If asked, Eric Hawkins will tell you his official job title is, "Owner, CEO and chief mechanic — I think." He'll add, "We're kind of loose on those things around here."
Here is Park Tool, a bicycle tool company that started six decades ago in the back of a St. Paul Schwinn dealership that today is a global manufacturer and distributor of every manner of contrivance, apparatus, and gizmo necessary to maintain, repair, or clean a bike. Hex wrenches and grease guns, yes; but also the arcane: rotor truing gauges, belt drive sprocket removers, spoke tension meters and saw guides for carbon composite forks.
But loose is not at all the vibe at the company's sleek, orderly, bustling new headquarters just off the Gateway State Trail, where more than 50 employees (along with about 30 local contractors) will this year make and ship more than 450 kinds of tools to 75 countries.
It all started in 1956 when Hawkins' dad, Howard, and his partner, Art Engstrom, bought a bike shop on St. Paul's East Side and started selling Schwinns. A lot of Schwinns. Most every year they were a Top 10 Schwinn dealer in the country. But, Hawkins said, the tools for bikes back then were lousy — imprecise adaptations of basic shop tools. So Engstrom and Howard Hawkins started to invent some, including the now-standard bike repair stand. The tool business got so good that the family eventually sold off the retail bike shops and concentrated on tools.
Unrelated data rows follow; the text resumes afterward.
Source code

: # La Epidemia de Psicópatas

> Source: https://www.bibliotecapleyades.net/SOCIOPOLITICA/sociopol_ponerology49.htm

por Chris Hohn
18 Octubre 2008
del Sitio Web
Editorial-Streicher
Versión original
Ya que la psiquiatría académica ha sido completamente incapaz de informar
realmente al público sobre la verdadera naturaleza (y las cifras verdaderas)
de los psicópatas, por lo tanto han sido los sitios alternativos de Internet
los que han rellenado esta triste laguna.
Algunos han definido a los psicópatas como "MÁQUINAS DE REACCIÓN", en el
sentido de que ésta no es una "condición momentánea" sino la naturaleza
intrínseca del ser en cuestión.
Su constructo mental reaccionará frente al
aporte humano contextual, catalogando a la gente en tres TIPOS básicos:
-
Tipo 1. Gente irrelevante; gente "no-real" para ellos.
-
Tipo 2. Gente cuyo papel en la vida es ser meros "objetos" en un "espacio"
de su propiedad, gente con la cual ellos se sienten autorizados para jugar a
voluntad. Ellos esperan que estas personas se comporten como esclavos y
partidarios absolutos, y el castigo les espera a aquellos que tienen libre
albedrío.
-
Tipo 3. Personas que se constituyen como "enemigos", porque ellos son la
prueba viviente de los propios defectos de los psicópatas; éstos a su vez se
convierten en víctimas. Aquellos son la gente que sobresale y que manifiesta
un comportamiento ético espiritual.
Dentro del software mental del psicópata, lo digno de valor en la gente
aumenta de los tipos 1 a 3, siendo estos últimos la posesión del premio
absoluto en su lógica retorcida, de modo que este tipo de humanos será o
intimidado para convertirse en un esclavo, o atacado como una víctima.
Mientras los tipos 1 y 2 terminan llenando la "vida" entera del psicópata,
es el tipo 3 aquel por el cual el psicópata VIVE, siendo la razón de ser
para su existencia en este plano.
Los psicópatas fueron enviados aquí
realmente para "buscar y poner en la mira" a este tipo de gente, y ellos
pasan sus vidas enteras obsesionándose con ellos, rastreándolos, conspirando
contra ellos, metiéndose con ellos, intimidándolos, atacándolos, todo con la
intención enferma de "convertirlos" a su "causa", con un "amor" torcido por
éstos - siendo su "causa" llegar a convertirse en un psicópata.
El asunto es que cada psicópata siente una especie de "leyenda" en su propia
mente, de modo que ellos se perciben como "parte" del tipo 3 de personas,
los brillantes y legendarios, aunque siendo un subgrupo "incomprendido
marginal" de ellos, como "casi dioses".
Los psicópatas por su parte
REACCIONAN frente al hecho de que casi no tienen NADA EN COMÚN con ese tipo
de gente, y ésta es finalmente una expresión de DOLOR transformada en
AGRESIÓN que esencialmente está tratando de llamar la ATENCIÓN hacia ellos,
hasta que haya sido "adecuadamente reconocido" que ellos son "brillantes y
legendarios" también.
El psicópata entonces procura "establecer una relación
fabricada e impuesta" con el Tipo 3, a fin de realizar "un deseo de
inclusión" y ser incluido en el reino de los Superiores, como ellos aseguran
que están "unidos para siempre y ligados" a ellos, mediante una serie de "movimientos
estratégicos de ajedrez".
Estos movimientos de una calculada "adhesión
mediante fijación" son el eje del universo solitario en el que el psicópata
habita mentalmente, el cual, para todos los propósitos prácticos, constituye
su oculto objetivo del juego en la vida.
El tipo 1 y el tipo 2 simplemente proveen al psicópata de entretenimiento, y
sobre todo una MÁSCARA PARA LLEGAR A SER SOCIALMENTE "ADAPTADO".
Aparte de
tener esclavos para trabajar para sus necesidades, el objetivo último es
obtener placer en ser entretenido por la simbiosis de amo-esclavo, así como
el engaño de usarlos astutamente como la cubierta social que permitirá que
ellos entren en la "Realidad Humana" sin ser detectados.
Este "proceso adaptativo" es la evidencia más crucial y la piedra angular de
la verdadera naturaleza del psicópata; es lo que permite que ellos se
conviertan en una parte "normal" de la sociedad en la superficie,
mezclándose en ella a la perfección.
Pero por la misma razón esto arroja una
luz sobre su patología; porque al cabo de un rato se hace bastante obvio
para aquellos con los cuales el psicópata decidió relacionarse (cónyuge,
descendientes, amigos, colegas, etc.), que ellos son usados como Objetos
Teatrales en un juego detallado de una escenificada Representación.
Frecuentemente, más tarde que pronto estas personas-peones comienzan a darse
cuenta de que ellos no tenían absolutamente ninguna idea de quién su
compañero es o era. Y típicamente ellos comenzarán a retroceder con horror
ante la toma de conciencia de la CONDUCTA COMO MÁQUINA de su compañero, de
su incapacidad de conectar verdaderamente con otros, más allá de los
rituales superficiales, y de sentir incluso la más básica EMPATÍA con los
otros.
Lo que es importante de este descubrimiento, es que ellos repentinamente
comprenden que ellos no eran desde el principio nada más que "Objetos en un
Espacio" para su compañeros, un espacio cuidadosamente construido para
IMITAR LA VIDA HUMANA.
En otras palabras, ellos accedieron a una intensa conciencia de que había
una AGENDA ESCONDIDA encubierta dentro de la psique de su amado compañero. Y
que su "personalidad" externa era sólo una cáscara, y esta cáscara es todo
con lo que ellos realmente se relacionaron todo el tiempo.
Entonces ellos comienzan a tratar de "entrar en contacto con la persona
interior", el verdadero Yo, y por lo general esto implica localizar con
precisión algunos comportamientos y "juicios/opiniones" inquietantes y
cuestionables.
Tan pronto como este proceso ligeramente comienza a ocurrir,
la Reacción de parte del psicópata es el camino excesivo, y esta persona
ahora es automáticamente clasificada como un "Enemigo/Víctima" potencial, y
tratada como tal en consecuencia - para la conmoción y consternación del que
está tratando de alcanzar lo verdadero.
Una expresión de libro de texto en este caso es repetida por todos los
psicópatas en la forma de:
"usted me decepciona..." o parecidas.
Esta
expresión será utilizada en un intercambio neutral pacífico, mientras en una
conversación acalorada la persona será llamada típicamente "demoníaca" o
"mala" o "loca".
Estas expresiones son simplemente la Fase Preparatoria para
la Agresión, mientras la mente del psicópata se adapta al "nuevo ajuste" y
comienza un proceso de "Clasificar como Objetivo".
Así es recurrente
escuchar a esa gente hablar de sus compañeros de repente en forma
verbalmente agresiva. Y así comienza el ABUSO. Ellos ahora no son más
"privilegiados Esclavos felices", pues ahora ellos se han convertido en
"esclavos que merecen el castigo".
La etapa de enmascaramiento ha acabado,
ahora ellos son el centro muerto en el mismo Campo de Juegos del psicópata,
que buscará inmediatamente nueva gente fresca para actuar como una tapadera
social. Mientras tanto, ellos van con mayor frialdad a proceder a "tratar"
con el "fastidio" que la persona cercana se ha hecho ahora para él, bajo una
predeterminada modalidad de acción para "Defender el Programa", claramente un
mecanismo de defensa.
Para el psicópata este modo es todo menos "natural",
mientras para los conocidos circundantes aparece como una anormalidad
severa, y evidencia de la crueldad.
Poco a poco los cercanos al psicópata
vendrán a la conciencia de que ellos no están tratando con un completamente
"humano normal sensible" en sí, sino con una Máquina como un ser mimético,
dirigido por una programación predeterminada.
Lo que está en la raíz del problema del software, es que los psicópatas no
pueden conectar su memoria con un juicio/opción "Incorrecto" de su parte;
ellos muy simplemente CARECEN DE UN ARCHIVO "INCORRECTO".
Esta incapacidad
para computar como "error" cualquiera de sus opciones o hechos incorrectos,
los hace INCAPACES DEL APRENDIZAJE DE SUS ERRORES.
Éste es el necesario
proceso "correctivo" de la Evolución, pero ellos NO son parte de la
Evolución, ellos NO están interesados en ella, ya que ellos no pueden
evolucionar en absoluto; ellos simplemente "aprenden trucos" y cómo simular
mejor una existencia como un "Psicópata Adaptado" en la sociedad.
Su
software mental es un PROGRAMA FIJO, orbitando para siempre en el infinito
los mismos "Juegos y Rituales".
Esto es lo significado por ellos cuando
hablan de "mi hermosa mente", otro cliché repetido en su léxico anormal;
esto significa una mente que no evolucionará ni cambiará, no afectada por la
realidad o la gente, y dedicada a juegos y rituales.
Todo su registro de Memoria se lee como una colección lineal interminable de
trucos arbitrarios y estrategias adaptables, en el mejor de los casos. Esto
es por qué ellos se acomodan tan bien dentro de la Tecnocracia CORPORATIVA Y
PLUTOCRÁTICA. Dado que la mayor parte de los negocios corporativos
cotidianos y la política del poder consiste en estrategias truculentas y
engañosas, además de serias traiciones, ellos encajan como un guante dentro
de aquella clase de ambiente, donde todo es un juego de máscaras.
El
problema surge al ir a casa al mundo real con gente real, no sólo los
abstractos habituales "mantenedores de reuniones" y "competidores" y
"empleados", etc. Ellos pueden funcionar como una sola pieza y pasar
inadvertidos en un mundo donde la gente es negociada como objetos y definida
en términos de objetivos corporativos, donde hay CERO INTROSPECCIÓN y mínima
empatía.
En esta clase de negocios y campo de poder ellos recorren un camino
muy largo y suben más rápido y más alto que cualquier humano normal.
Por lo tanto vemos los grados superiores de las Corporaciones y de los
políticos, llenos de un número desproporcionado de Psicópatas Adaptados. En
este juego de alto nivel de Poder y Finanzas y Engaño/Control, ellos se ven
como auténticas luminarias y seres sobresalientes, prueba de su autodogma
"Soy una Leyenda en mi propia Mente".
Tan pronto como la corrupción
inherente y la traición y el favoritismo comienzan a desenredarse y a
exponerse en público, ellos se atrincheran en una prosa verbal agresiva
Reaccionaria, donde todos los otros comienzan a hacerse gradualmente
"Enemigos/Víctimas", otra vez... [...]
Eric Hawkins, 54, of Lake Elmo, started in the bike shop in 1976, joined Park Tool in 1983, and now runs the place. His is a life shaped by bikes.
On his bike-centric upbringing
Bikes were all around us. The funny thing was, my dad was part of one of the biggest Schwinn dealers in the country, but we never got new bikes! We always got used bikes or we built something up, or whatever. But as a kid we'd take biking vacations, back before a lot of people did that. When the Elroy-Sparta [State] Trail opened [in 1967 in western Wisconsin], we were right on that. So we did a lot of bike riding.
On his father and Engstrom's biking
They were once they got into the business. But I still have my dad's old [Schwinn] Paramount here. He probably rode more after he retired. Spring and summer — they were busy. They had a lot of things going on with bikes that did not involve riding them.
On his number of personal bikes today
If you want to include all of the collector bikes, I probably have somewhere over 100. Bikes that I ride, I probably have six or seven. I've got an Orbea road bike. I have a couple of old [racing] team bikes, one from the Discovery Team, one from the old Motorola Team. I have a Salsa fat bike. And a couple of Bianchis just for riding around. A [Salsa] Fargo that I ride to work with bags and lights and fenders on it. And I'm a unicycle guy.